BRIEF: Output all entries exactly as they appear and skip the pictures.

◆ ◆ ◆ ◆ ◆

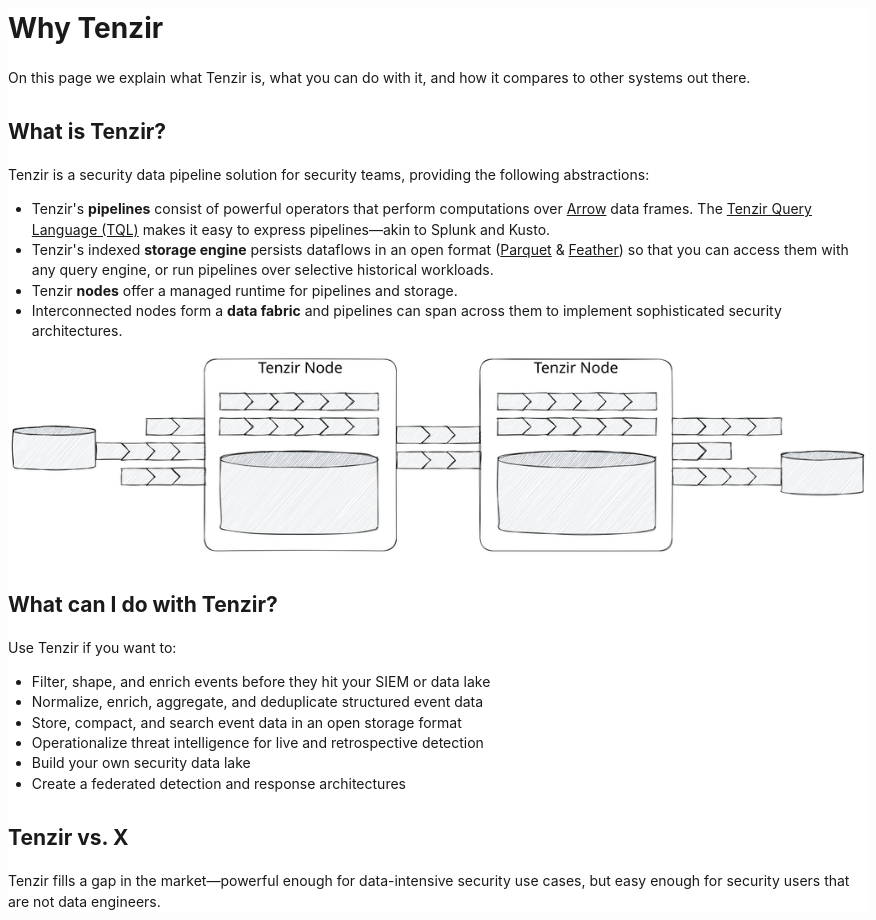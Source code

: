 # Why Tenzir

On this page we explain what Tenzir is, what you can do with it, and how it
compares to other systems out there.

## What is Tenzir?

Tenzir is a security data pipeline solution for security teams, providing the
following abstractions:

- Tenzir's **pipelines** consist of powerful operators that perform computations
  over [Arrow](https://arrow.apache.org) data frames. The [Tenzir Query Language
  (TQL)](language.md) makes it easy to express pipelines—akin to Splunk and
  Kusto.
- Tenzir's indexed **storage engine** persists dataflows in an open format
  ([Parquet](https://parquet.apache.org/) &
  [Feather](https://arrow.apache.org/docs/python/feather.html)) so that you can
  access them with any query engine, or run pipelines over selective historical
  workloads.
- Tenzir **nodes** offer a managed runtime for pipelines and storage.
- Interconnected nodes form a **data fabric** and pipelines can span across them
  to implement sophisticated security architectures.

![Tenzir Building Blocks](/img/architecture-nodes.excalidraw.svg)

## What can I do with Tenzir?

Use Tenzir if you want to:

- Filter, shape, and enrich events before they hit your SIEM or data lake
- Normalize, enrich, aggregate, and deduplicate structured event data
- Store, compact, and search event data in an open storage format
- Operationalize threat intelligence for live and retrospective detection
- Build your own security data lake
- Create a federated detection and response architectures

## Tenzir vs. X

Tenzir fills a gap in the market—powerful enough for data-intensive security use
cases, but easy enough for security users that are not data engineers.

◆ ◆ ◆ ◆ ◆

WRITTEN SOLUTION:
Source code

: # Why Tenzir

On this page we explain what Tenzir is, what you can do with it, and how it
compares to other systems out there.

## What is Tenzir?

Tenzir is a security data pipeline solution for security teams, providing the
following abstractions:

- Tenzir's **pipelines** consist of powerful operators that perform computations
  over [Arrow](https://arrow.apache.org) data frames. The [Tenzir Query Language
  (TQL)](language.md) makes it easy to express pipelines—akin to Splunk and
  Kusto.
- Tenzir's indexed **storage engine** persists dataflows in an open format
  ([Parquet](https://parquet.apache.org/) &
  [Feather](https://arrow.apache.org/docs/python/feather.html)) so that you can
  access them with any query engine, or run pipelines over selective historical
  workloads.
- Tenzir **nodes** offer a managed runtime for pipelines and storage.
- Interconnected nodes form a **data fabric** and pipelines can span across them
  to implement sophisticated security architectures.

![Tenzir Building Blocks](/img/architecture-nodes.excalidraw.svg)

## What can I do with Tenzir?

Use Tenzir if you want to:

- Filter, shape, and enrich events before they hit your SIEM or data lake
- Normalize, enrich, aggregate, and deduplicate structured event data
- Store, compact, and search event data in an open storage format
- Operationalize threat intelligence for live and retrospective detection
- Build your own security data lake
- Create a federated detection and response architectures

## Tenzir vs. X

Tenzir fills a gap in the market—powerful enough for data-intensive security use
cases, but easy enough for security users that are not data engineers.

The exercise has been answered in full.